> TASK INSTRUCTIONS: Could you restate word for word only the lines below from the one holding "is more valuable" to the one holding "Es wäre sicher", inclusive, and leave out the pictures?
(GIVEN ENTRIES)
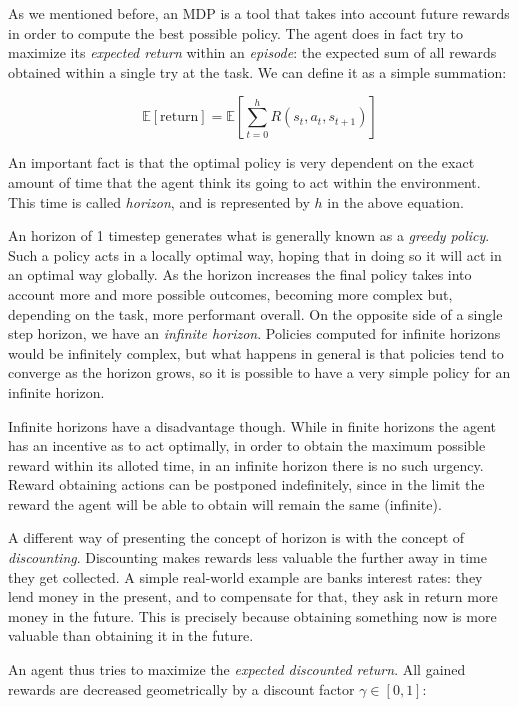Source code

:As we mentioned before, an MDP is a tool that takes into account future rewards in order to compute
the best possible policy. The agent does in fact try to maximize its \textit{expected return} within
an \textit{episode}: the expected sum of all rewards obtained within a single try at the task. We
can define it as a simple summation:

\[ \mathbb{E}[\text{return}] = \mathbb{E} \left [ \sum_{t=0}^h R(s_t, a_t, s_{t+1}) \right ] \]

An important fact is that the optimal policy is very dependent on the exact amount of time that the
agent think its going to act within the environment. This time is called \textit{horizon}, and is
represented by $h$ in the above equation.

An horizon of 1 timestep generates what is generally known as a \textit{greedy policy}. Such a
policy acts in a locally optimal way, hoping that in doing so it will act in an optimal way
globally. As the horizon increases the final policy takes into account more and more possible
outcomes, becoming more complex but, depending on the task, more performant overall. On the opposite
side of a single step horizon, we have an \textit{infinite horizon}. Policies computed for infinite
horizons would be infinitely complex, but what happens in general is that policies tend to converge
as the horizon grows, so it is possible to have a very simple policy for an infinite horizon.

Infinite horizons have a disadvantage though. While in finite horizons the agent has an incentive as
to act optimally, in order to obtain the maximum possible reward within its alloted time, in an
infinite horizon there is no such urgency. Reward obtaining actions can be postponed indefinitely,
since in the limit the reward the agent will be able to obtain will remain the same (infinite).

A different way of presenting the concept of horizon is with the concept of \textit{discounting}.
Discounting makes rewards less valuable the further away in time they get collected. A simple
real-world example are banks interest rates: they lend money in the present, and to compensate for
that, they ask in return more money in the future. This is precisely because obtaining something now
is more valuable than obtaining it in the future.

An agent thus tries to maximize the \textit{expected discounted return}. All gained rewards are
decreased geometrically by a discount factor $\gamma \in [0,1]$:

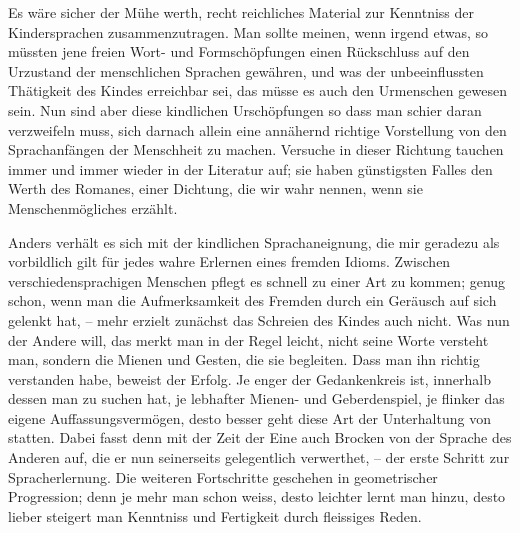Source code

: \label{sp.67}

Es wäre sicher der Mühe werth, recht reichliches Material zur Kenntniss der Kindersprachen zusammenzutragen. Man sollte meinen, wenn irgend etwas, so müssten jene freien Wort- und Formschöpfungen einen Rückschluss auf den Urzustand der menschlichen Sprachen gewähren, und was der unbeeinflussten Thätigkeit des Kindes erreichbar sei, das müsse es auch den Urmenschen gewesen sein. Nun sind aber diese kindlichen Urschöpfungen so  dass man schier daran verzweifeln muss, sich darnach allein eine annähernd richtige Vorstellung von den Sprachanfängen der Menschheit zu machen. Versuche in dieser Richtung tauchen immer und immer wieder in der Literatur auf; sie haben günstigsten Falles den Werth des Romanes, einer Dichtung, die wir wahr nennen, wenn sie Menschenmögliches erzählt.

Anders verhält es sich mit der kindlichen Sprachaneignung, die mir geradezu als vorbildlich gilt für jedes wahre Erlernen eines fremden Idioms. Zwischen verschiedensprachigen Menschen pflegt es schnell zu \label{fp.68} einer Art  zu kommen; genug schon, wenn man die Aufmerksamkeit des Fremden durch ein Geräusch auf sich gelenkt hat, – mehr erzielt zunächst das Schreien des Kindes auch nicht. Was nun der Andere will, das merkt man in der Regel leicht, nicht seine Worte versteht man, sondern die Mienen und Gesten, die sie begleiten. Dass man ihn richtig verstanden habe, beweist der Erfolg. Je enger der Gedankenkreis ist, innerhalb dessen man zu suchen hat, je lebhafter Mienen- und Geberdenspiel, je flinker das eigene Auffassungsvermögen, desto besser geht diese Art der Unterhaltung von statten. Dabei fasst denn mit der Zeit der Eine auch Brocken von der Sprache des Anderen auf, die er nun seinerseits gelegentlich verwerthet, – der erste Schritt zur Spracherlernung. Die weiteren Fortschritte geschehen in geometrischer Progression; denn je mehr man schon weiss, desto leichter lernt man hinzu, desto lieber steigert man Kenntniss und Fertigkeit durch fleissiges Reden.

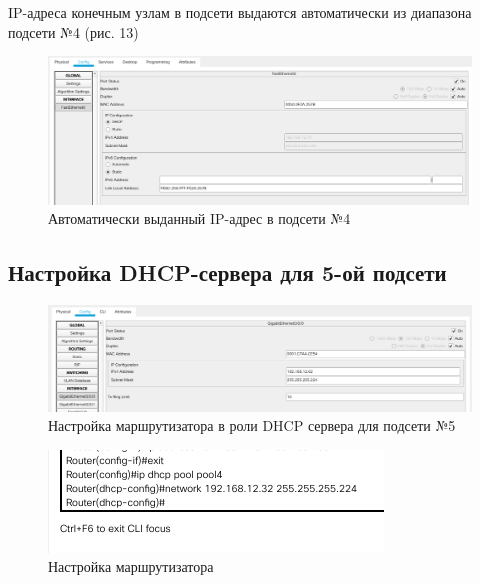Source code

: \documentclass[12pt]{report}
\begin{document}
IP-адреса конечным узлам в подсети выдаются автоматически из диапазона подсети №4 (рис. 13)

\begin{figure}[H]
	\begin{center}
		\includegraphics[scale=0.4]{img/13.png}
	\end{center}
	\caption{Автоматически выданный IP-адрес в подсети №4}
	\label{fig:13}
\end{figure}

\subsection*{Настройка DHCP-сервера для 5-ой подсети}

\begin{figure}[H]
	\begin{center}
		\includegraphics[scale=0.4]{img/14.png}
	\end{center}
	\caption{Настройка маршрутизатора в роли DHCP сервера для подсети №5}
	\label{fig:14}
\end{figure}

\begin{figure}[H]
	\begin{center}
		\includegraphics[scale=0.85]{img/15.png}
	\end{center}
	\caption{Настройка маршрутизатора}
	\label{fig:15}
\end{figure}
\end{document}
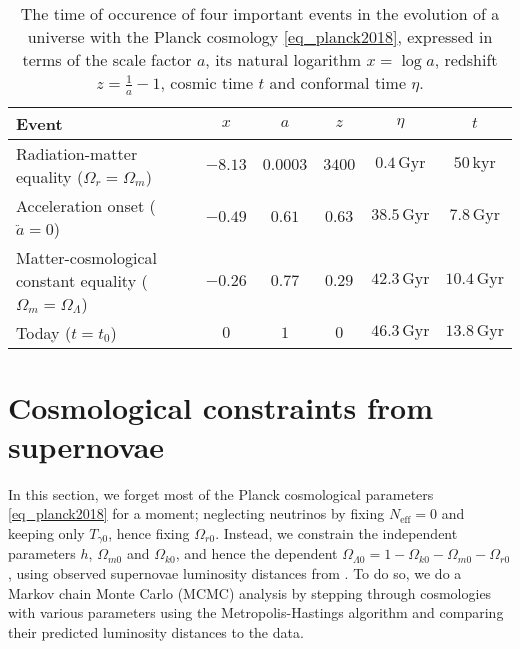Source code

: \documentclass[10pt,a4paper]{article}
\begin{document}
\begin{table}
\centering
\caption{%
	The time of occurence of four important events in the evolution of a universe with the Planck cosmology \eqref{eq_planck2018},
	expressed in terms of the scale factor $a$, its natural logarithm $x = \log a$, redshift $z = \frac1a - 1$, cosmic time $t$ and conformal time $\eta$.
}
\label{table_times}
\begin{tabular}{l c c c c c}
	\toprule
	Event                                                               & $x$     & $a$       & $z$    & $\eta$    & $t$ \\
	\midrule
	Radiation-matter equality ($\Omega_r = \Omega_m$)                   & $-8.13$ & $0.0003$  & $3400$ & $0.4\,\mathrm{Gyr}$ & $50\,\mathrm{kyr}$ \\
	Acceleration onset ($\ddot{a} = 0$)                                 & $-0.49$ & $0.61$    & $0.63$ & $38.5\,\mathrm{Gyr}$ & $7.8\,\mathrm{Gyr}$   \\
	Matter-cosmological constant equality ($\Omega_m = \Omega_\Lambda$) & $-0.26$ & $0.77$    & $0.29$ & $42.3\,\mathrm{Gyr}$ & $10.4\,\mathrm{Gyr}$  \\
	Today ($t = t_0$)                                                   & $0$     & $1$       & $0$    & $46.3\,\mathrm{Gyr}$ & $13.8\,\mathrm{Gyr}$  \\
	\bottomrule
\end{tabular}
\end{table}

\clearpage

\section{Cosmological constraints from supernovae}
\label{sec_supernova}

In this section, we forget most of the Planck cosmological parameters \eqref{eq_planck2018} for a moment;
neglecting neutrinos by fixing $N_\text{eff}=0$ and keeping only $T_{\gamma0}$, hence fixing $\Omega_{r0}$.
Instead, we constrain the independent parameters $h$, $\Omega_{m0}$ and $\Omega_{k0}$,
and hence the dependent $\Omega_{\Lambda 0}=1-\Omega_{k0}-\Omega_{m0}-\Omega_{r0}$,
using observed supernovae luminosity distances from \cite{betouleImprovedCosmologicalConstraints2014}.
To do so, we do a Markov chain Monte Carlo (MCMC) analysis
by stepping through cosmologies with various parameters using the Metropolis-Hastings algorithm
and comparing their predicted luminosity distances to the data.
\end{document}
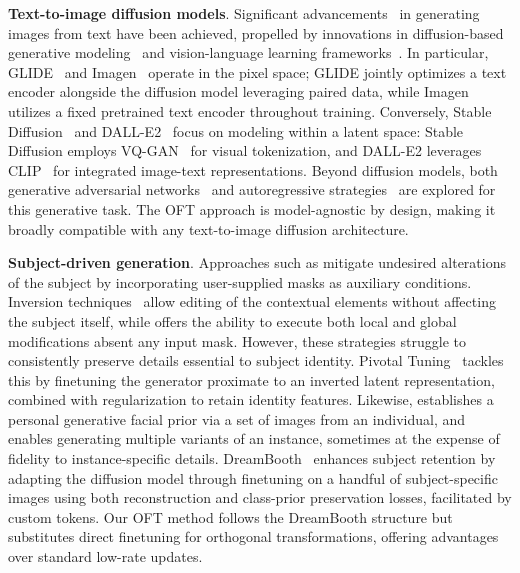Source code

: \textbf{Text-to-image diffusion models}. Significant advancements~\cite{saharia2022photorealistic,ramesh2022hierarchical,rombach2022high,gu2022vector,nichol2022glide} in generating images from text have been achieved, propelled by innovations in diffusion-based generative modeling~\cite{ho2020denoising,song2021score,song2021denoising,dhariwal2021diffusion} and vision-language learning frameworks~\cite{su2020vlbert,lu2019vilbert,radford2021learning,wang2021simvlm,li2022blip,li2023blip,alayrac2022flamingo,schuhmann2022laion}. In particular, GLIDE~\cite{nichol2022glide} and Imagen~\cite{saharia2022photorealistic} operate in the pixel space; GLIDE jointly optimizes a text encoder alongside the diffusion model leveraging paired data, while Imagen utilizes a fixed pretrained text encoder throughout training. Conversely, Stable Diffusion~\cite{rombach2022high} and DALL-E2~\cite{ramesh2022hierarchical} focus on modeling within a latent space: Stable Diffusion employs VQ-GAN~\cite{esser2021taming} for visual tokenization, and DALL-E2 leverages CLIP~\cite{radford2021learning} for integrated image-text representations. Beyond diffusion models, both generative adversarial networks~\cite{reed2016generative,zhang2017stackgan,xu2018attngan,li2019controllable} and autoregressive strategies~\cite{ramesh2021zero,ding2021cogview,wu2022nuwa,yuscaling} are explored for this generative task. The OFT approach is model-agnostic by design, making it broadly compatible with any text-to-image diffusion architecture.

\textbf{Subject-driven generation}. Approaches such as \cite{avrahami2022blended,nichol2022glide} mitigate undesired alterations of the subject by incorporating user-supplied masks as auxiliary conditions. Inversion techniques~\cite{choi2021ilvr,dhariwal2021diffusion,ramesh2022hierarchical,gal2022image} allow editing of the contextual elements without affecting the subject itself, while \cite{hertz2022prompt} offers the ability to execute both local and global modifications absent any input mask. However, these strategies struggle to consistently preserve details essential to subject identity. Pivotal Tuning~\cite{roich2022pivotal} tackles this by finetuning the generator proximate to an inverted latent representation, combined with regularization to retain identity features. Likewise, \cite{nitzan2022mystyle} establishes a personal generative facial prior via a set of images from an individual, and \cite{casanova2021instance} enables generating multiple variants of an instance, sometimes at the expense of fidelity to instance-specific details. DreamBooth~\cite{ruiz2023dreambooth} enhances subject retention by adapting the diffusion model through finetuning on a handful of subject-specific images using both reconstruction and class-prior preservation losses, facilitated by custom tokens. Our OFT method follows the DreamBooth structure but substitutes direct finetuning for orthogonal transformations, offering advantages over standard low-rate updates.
(End GIVEN ENTRIES)
(GIVEN ENTRIES)
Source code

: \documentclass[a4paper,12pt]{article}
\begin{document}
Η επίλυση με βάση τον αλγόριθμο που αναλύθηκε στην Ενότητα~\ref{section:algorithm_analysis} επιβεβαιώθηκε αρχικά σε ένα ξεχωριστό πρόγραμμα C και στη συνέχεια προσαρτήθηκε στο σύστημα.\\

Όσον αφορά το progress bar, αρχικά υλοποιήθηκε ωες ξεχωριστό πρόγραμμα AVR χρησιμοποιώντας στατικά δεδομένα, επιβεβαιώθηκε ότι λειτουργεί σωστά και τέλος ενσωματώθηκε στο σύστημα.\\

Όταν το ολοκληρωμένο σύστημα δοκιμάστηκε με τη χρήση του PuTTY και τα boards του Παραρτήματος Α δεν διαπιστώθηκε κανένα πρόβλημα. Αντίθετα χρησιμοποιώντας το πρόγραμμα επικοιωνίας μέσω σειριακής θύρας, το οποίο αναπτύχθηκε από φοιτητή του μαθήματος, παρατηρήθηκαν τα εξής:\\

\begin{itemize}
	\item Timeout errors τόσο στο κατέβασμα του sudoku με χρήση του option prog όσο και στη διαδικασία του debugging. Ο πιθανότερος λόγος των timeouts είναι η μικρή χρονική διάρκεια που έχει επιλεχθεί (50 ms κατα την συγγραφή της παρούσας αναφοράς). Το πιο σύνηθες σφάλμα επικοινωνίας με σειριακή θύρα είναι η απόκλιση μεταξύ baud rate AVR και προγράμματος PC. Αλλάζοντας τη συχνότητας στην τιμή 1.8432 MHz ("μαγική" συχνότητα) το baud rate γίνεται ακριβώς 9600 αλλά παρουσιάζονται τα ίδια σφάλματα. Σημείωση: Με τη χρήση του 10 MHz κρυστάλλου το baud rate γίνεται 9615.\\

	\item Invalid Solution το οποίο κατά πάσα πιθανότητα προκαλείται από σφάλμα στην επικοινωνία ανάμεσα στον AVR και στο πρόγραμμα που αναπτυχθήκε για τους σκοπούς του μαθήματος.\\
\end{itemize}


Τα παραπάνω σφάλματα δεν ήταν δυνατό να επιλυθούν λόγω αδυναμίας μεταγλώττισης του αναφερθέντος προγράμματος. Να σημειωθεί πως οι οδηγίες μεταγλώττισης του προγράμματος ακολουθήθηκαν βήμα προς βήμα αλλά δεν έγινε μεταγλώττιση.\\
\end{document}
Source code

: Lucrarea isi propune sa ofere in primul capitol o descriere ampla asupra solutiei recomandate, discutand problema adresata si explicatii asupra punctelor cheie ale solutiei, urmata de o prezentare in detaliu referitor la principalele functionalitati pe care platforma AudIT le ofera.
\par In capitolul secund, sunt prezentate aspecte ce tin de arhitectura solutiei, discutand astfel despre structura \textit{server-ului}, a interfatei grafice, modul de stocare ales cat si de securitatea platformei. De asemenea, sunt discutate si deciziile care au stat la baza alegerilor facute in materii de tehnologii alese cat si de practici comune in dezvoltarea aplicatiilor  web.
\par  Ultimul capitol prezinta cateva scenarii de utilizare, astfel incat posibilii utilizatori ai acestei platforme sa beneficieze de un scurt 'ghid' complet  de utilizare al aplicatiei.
(End GIVEN ENTRIES)
> RESULT OF THE EXERCISE:
is more valuable than obtaining it in the future.

An agent thus tries to maximize the \textit{expected discounted return}. All gained rewards are
decreased geometrically by a discount factor $\gamma \in [0,1]$:

Source code

: \label{sp.67}

Es wäre sicher der Mühe werth, recht reichliches Material zur Kenntniss der Kindersprachen zusammenzutragen. Man sollte meinen, wenn irgend etwas, so müssten jene freien Wort- und Formschöpfungen einen Rückschluss auf den Urzustand der menschlichen Sprachen gewähren, und was der unbeeinflussten Thätigkeit des Kindes erreichbar sei, das müsse es auch den Urmenschen gewesen sein. Nun sind aber diese kindlichen Urschöpfungen so  dass man schier daran verzweifeln muss, sich darnach allein eine annähernd richtige Vorstellung von den Sprachanfängen der Menschheit zu machen. Versuche in dieser Richtung tauchen immer und immer wieder in der Literatur auf; sie haben günstigsten Falles den Werth des Romanes, einer Dichtung, die wir wahr nennen, wenn sie Menschenmögliches erzählt.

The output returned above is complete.